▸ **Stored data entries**
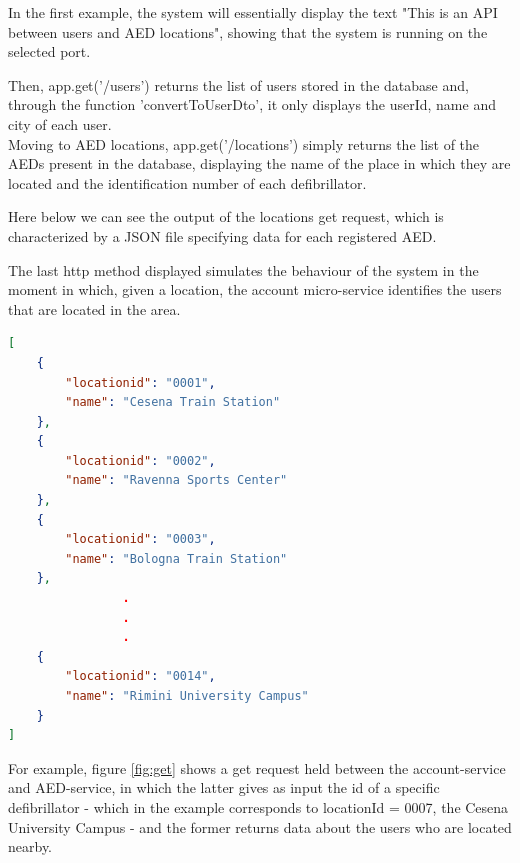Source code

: \documentclass[11pt,a4paper]{article}
\begin{document}
In the first example, the system will essentially display the text "This is an API between users and AED locations", showing that the system is running on the selected port.

Then, app.get('/users') returns the list of users stored in the database and, through the function 'convertToUserDto', it only displays the userId, name and city of each user. \\



Moving to AED locations, app.get('/locations') simply returns the list of the AEDs present in the database, displaying the name of the place in which they are located and the identification number of each defibrillator.

Here below we can see the output of the locations get request, which is characterized by a JSON file specifying data for each registered AED.

The last http method displayed simulates the behaviour of the system in the moment in which, given a location, the account micro-service identifies the users that are located in the area. \\

\begin{lstlisting}[language=JSON]
[
    {
        "locationid": "0001",
        "name": "Cesena Train Station"
    },
    {
        "locationid": "0002",
        "name": "Ravenna Sports Center"
    },
    {
        "locationid": "0003",
        "name": "Bologna Train Station"
    },
                .
                .
                .
    {
        "locationid": "0014",
        "name": "Rimini University Campus"
    }
]
\end{lstlisting}

For example, figure \ref{fig:get} shows a get request held between the account-service and AED-service, in which the latter gives as input the id of a specific defibrillator - which in the example corresponds to locationId = 0007, the Cesena University Campus - and the former returns data about the users who are located nearby.
\end{document}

▸ **Exercise brief**
Search the entries for the word "between" and show every line that has it.

▸ **Result for this task**
In the first example, the system will essentially display the text "This is an API between users and AED locations", showing that the system is running on the selected port.
For example, figure \ref{fig:get} shows a get request held between the account-service and AED-service, in which the latter gives as input the id of a specific defibrillator - which in the example corresponds to locationId = 0007, the Cesena University Campus - and the former returns data about the users who are located nearby.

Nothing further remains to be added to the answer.